Immediately after "Rewind" we started working on another album that we
recorded in our rehearsal room on an 8-track Teac tape-recorder. I wrote
Norwegian lyrics to that album and did the lead vocal on 6 songs. It
came out on our own label (Musikkselskapet 1982). The title was "Forbudte
Formiddagstoner". On this album there are two songs where I
play a slide-bass (for the first time in history ??? ... you tell
me...).
Another song from that album called "Slaraffenliv" ("The
Lazy Life") became an underground hit; a slow reggae-tune I wrote
with quite funny lyrics. We had a humorous TV-appearance with it. I`ve
played that song live a couple of times in the last few years and the
funny thing is that people still remember it. Two of the guys from JUNIPHER
GREENE developed their studio, and are now among the most outstanding
film music composers in Norway (Bent Åserud & Geir Bøhren).
Raya
Raya was a Russian born Gypsy-singer who lived in Norway for quite
some years. I played with her every now and then from 1981 to 1983.
I found the musical contrast from "hardrocksymphofusion" to this very naked but
temperamental expression with accordion, acoustic guitar, tambourine
and bass along with an intense vocal and dancing very interesting. We
played at a Gypsy-congress in Göttingen, Germany, joined a very
serious Gypsy ceremony/festival in St.Marie de la Mer in the south of
France (summer of ´81), and in 1982 we did a great tour in
Sweden playing in old castle ruins and beautiful theaters.
Road
BC`s Backstage / Jannicke
Willy Bendiksen, my groovemate behind the
drums in FLAX had been doing some different things after splitting
from the band. One of his "things" that I joined for a couple of gigs was the
band of the old AUNT MARY-guitar "guru", Bjørn Christiansen;
it didn`t last long.
A female rockish Norwegian Suzy Quatro called
herself JANNICKE and had a big hit in the beginning of the eighties
("Svake Mennesker"). Willy was forming a band to back her
up on a long, well payed tour in the fall of ´82, and he made
me join. We had to play 3 sets of music besides playing a smoky,
flashy show with the popstar. That
was when (and why) the group ROAD started. After
the tour we started working on original material; the guitar-player
Eivind Aarset joined the band and I had suddenly become a hard rocker
holding the bass like Phil Lynott. We had two guitar players that
sounded a bit like "Thin Lizzy" and a drummer that had a very permanent
idea of how it should sound and look . I wrote a couple of songs
and was doin` the lead vocal thing (quite an interesting instrument
actually..). We toured a lot in the north and south of Norway; carried
an´ lifted loads of equipment and maybe we had a little money
left in our pockets (if we didn`t spend too much on booze). The album "This
Is Just Rock`n`Roll" was recorded in a garage (Roxy Studio,
Fredrikstad) and was released around 1983
(Desperado/Slagerfabrikken). One of the songs from that album ended
up on a double-CD released by Polygram (1993) documenting the heavy-rock
-scene in Norway. The compilation was called "Norske Riff og
Tordenskrall ´65 - ´92" and the ROAD song was a
fast riff-rocker called "Trapped in a Cage". Our album
title "This Is Just Rock`n`Roll" (a line picked from some
talking on the Little Feat live-album "Waiting For Colombus") was
my idea for the band, a rock`n`roll band. Willy`s idea was a more
heavy type of band. I felt I was heading down a very narrow path
in music, I needed greater freedom and wider limits of expression.

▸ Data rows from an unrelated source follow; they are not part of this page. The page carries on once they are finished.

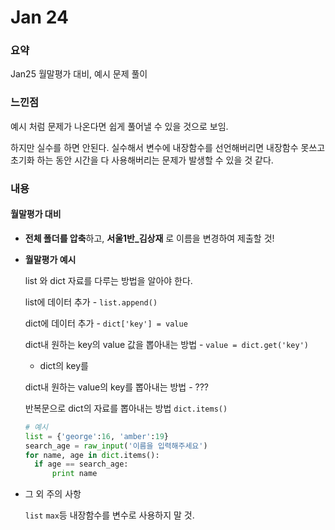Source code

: # Jan 24

### 요약

Jan25 월말평가 대비, 예시 문제 풀이



### 느낀점

예시 처럼 문제가 나온다면 쉽게 풀어낼 수 있을 것으로 보임.

하지만 실수를 하면 안된다. 실수해서 변수에 내장함수를 선언해버리면 내장함수 못쓰고 초기화 하는 동안 시간을 다 사용해버리는 문제가 발생할 수 있을 것 같다.



### 내용

#### 월말평가 대비

- **전체 폴더를 압축**하고, **서울1반_김상재** 로 이름을 변경하여 제출할 것!

- **월말평가 예시**

  list 와 dict 자료를 다루는 방법을 알아야 한다.

  list에 데이터 추가 - `list.append()`

  dict에 데이터 추가 - `dict['key'] = value`

  dict내 원하는 key의 value 값을 뽑아내는 방법 - `value = dict.get('key')`

  - dict의 key를 

  dict내 원하는 value의 key를 뽑아내는 방법 - ???

  반복문으로 dict의 자료를 뽑아내는 방법 `dict.items()`

  ```python
  # 예시
  list = {'george':16, 'amber':19}
  search_age = raw_input('이름을 입력해주세요')
  for name, age in dict.items():
  	if age == search_age:
  		print name
  ```

- 그 외 주의 사항

  `list` `max`등 내장함수를 변수로 사용하지 말 것.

I had the choice to countinue acting the heavy-rocker or being a
musician. I chose the last one and quit the band around the summer
of 1984. ROAD continued without me for some time and made some records
as well.
Jahn Teigen / Anita Skorgan
The first thing that happened after ROAD was a summer tour (1984)
with the successful couple TEIGEN/SKORGAN that sold a great deal
of records with the album "Cheek to Cheek". It was a great
band with a regular line-up and a horn section (with Ole Edvard Antonsen),
back-up singers, tour-manager, crowds of people, no lifting heavy
speakers and equipment, food and drink, money in the pocket and everything
a hungry musician could ask for and maybe deserved after years with
the opposite.
Four Roosters / The Heavy Gentlemen
One guy in Oslo, Norway , that we had heard of since the last part
of the seventies playing the blues with a black magic touch was a
fellow named Knut Reiersrud. I met this amazing guitar player for
the first time while sitting in with his band, "The Four Roosters"; it must have
been sometime in ´83. I thought the Blues was only three chords,
but after getting a glance into that colourful valley of music, I realized
that the Blues had a great amount of variation, and I suddenly felt total
freedom in terms how to approach the function of the bass. Everything
was allowed, if you`ll allow it of course. After "The Four Roosters" split,
Knut formed a 9-piece band with the extraordinary Italian drummer Paolo
Vinaccia. I was picked as the lucky bass player, the band was first called "The
Rhythm`n`Blues All Star Band" which shortly after became "THE
HEAVY GENTLEMEN". The horn section was Bendik Hofseth, Sigurd Køhn
and Torbjørn Sunde, the keyboards and vocal were taken care of
by the grand old man of soul Geir Wentzel. Carsten Loly was the main
lead singer and there was also a second guitarplayer, Ivar Vereide. This
band was touring in periods when the members didn`t have anything else
going from ´84 and up to ´88. It was a really kick-ass
live act. Nine wild guys that spit out energetic soul, swing, blues
and rock`n`roll together as a unit, as well as featured strong ego-journeys
from all the individual members. A presentation of the band could
easily last for 45 minutes...
THE
HEAVY GENTLEMEN were the best school I´d been to so far. Learning
to listen to what was happening in the rest of the team, by searching
for a certain coolness in order to deal with your own technique ...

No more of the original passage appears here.